さて弊ブログの読者さんは、私が「ふるさと納税」を嫌いなことを、既にご存知と思います。
何の所縁も無い土地の産物を買うためだけに自治体に寄付をする行為を「ふるさとの納税」とか称するらしいですが、これは納税の仕組みを利用した安売りに過ぎず、それに「ふるさと」という言葉を充てるのは、素晴らしいこの言葉の尊厳を傷つけていると私は感じています。
それで「ふるさと納税」という言葉に私はいちいち「 」を付けています。自称イスラム国を「イスラム国」と書くようなものです。
「ふるさと納税」の人気アイテムの上位は肉ですが、その肉の味の面でも、「ふるさと納税」は期待できないと私は思っています。
一般論ですが、肉の味にこだわっている流通業者さん(問屋さん)が地方には少ないからです。勿論、一般論ですけどね。
私が創った「肉の熟成クイズ」を解いてみた方は、そこに書かれている仕事の相当部分が、肉の問屋さんの倉庫で行われていることに気づかれたと思います。
牛さんを屠殺すれば、即、肉に成るわけではありません。少なくとも美味しい肉には成りません。
美味しい肉に成らせたければ、そのように取り扱わねばならないのですが、その仕事は面倒です。肉をスピーデイーに流通させたいのに、それを停滞させてしまう形になりましょう。
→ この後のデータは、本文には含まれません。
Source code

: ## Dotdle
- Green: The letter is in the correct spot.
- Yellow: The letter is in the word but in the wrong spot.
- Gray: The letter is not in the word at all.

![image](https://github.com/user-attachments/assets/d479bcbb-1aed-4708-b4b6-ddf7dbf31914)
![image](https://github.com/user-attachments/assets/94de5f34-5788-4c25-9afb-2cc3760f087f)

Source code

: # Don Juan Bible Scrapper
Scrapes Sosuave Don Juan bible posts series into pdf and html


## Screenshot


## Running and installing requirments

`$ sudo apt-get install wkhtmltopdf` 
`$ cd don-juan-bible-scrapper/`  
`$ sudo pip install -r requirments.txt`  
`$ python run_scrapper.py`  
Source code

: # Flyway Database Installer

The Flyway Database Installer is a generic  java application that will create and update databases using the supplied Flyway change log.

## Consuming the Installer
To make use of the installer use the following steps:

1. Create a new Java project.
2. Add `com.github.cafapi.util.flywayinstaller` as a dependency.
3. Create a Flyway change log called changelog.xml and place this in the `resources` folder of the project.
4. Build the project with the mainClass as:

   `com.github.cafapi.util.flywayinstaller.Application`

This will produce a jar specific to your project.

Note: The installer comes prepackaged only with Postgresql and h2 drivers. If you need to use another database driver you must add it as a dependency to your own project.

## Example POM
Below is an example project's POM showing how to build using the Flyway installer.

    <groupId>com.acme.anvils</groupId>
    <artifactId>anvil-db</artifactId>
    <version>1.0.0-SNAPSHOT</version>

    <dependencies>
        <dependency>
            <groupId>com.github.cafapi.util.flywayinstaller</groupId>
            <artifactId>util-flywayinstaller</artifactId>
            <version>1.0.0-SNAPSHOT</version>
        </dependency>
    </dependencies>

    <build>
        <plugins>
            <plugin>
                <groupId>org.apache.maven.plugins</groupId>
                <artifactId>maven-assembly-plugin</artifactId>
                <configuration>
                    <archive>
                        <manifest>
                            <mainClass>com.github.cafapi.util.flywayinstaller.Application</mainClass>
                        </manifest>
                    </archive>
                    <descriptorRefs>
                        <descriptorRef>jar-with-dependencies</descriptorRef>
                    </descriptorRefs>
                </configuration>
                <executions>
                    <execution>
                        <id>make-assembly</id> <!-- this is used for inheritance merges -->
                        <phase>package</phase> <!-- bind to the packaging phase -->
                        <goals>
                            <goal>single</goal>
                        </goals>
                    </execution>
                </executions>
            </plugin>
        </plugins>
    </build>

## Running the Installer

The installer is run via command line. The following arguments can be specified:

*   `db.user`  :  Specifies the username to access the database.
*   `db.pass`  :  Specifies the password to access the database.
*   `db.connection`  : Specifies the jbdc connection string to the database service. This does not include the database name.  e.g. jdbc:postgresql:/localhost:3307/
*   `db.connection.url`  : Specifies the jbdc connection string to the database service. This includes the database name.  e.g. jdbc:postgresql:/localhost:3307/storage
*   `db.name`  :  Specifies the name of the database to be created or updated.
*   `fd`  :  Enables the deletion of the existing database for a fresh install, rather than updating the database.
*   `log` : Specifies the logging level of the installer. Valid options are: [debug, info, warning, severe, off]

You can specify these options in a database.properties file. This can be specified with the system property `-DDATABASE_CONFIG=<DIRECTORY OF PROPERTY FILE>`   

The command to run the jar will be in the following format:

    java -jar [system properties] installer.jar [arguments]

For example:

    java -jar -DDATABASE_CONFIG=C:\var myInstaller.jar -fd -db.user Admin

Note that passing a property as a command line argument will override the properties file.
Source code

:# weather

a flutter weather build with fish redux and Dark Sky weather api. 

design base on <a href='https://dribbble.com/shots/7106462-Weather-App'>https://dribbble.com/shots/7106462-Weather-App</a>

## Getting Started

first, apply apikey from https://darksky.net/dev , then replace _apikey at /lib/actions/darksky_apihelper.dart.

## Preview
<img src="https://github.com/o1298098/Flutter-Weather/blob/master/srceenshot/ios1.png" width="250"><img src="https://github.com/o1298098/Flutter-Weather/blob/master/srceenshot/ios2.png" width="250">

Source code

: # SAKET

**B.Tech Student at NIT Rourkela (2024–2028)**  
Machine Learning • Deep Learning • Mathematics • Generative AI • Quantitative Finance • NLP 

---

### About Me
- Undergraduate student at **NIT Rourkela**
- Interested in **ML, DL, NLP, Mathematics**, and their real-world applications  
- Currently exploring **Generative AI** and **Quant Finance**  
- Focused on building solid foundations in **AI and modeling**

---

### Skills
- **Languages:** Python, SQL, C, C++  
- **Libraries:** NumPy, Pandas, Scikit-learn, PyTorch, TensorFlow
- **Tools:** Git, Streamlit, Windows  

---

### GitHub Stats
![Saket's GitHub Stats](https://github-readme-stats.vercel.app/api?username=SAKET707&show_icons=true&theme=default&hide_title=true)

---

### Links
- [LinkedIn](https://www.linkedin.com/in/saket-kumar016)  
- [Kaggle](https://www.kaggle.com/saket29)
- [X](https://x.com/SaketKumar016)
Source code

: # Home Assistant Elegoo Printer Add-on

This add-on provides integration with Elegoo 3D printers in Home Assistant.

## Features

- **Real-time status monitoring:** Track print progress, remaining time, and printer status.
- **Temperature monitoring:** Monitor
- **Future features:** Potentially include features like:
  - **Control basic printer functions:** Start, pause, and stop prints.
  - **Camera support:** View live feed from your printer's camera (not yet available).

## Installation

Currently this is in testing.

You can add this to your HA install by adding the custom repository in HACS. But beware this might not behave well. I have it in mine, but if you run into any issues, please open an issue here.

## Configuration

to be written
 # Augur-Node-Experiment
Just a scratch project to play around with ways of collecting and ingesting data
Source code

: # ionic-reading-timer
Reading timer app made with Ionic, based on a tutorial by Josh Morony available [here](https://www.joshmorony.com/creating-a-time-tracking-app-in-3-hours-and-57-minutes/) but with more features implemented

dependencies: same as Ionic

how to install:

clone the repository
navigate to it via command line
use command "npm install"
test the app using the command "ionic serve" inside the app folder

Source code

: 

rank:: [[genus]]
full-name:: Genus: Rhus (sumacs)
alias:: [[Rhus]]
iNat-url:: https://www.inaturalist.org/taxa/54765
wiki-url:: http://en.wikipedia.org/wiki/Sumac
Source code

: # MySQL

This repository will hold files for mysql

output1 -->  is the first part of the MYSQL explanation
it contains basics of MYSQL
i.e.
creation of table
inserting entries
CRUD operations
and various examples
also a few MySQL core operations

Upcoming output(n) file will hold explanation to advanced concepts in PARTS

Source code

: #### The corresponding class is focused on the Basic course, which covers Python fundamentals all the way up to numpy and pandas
よって、肉の美味しさにこだわれば作業場からは嫌われます。そんな中で強い意志を持って、流通の現場をコントロールしなかれば行けないのですが、それがお出来になる方が地方には少ないと私は観ています、しつこいですが、もちろん一般論です。
その点、東京や京都であれば、味に五月蠅い料理屋や肉屋がおりますから、その連中が始終、問屋さんにもろもろのリクエストを出します。それが味の向上につながるのです。
例えば、私自身は、問屋さん達と必ず月に一回会食しています。
「会食」と申しましても、すきやきを一緒に食べて感想を言い合うだけですが、そういうことをしている理由は勿論、同じ肉を食べた時に、違う感想を持つようでは困るからです。
そういうことが地方の問屋さんとではやりづらいですよね、残念ながら。毎月上京して、私に会いに来るファイトがおありの方なら、お目にかかってみたいところですが、現実的ではないでしょう。
ここまでお読みになって、分かっていただいたと思いますが、「ふるさと納税」つまり産直システムで買うということは、そういう信頼関係がない先から闇雲に買うということになるわけです。
貴女が、有名ブランド肉を買ったのに美味しくない!という経験をなさったなら、その理由はおそらく、こういうことだったろうと想像します。ご愁傷様でした。
もちろん例外も在ります。米沢市では「米沢牛のれん会」の会員店さんが、市の委託を請けて、「ふるさと納税」の返礼肉を担当しておられますから、現在は美味しいのですが、独占を続けていると、他から妬まれる心配があります。妬みの声に市役所が耳を傾ければ、現在は美味しい米沢牛も安泰とは言えなくなってくると私は観ています。
このように味の面でも、私は「ふるさと納税」というものを高く評価しておりません。
まったく今日も広告が師走蠅いなあ。